Report every line of the records beneath this task that holds the string "coopbri".
═════ Task data
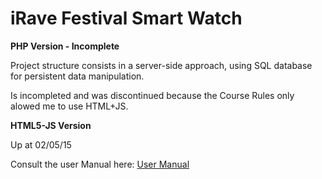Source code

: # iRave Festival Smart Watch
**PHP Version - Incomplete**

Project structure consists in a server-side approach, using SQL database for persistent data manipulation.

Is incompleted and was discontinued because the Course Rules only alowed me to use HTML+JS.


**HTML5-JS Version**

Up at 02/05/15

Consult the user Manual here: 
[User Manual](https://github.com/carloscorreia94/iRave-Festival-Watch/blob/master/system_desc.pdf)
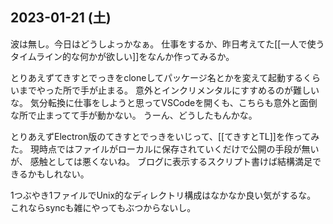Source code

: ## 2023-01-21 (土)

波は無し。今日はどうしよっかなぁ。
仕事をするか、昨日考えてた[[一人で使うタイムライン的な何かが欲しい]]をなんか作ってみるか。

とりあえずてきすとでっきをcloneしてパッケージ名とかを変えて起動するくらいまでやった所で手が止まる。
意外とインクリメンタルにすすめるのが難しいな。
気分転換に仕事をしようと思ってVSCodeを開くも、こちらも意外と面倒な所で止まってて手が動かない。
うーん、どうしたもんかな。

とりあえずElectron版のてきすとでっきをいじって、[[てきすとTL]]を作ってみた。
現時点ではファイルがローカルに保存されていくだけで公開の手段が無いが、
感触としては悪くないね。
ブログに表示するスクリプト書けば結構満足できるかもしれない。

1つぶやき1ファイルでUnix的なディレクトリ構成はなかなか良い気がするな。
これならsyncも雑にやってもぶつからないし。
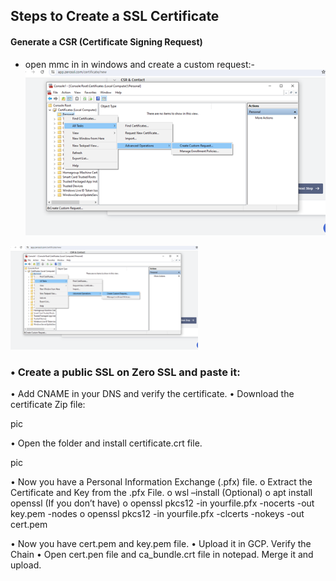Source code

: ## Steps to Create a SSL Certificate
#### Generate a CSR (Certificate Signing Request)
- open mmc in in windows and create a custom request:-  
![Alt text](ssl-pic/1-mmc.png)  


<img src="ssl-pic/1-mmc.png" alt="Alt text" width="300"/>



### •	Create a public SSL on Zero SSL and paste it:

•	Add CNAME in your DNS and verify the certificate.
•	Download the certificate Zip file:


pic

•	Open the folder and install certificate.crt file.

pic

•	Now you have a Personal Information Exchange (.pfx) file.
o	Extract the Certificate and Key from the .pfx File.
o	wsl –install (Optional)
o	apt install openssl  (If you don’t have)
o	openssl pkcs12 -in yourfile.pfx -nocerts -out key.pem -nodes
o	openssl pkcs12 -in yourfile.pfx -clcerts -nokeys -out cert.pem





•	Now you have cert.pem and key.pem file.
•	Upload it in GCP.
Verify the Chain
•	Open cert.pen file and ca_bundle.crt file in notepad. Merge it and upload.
══════════
═════ Task data
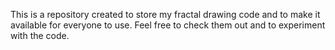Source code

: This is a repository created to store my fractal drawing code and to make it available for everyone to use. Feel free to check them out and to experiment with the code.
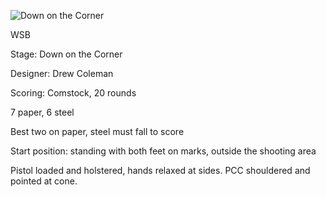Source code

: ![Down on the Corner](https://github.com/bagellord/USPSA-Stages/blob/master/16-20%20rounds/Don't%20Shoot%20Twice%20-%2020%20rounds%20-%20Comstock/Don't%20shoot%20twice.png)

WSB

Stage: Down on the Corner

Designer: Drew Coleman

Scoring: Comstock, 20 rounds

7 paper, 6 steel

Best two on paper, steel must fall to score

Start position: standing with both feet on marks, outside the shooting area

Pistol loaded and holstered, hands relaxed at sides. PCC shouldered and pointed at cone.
══════════
═════ Task data
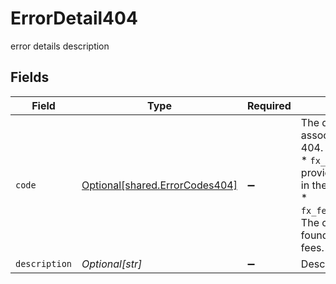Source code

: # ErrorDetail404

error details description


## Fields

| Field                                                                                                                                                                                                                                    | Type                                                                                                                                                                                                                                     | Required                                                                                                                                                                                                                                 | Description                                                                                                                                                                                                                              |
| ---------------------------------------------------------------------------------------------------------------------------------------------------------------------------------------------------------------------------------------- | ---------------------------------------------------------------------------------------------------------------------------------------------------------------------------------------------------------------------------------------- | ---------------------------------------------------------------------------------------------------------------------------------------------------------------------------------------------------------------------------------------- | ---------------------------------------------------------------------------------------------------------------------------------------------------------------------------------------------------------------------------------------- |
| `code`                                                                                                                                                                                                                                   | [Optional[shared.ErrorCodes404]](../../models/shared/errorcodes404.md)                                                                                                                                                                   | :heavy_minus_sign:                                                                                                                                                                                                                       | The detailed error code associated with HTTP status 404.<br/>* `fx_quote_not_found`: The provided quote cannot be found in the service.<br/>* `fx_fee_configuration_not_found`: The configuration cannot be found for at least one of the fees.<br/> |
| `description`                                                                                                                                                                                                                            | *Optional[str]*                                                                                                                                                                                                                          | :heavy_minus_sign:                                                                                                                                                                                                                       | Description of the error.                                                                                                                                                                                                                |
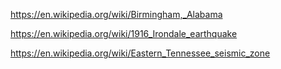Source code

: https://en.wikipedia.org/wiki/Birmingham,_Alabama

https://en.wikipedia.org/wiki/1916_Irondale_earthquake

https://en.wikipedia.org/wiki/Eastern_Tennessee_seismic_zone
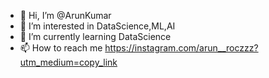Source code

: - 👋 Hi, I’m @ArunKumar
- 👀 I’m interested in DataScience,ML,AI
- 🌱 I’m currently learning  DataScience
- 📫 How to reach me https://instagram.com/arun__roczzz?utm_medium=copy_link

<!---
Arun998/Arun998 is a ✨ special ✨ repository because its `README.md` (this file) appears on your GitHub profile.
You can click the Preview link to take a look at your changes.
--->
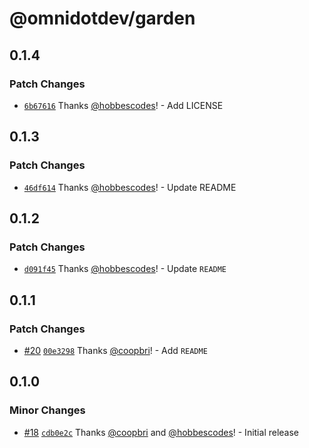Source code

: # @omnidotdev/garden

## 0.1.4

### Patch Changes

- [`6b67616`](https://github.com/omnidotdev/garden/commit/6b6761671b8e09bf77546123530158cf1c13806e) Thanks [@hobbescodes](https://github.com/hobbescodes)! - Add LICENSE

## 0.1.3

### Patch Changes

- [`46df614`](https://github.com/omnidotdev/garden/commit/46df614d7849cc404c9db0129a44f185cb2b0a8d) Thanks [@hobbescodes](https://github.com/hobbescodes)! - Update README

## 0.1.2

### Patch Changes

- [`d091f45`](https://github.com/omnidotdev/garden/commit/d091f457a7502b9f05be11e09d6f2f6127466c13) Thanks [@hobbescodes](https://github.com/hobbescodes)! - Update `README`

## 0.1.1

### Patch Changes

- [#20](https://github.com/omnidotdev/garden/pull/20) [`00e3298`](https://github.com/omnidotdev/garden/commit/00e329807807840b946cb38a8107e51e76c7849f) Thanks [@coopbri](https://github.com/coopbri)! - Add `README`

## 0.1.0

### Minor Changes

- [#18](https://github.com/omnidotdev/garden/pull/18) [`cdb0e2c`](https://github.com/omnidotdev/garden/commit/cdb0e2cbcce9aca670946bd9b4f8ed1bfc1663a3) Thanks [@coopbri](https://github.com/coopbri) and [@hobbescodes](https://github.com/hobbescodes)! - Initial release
══════════
**Answer to this problem:**
- [#20](https://github.com/omnidotdev/garden/pull/20) [`00e3298`](https://github.com/omnidotdev/garden/commit/00e329807807840b946cb38a8107e51e76c7849f) Thanks [@coopbri](https://github.com/coopbri)! - Add `README`
- [#18](https://github.com/omnidotdev/garden/pull/18) [`cdb0e2c`](https://github.com/omnidotdev/garden/commit/cdb0e2cbcce9aca670946bd9b4f8ed1bfc1663a3) Thanks [@coopbri](https://github.com/coopbri) and [@hobbescodes](https://github.com/hobbescodes)! - Initial release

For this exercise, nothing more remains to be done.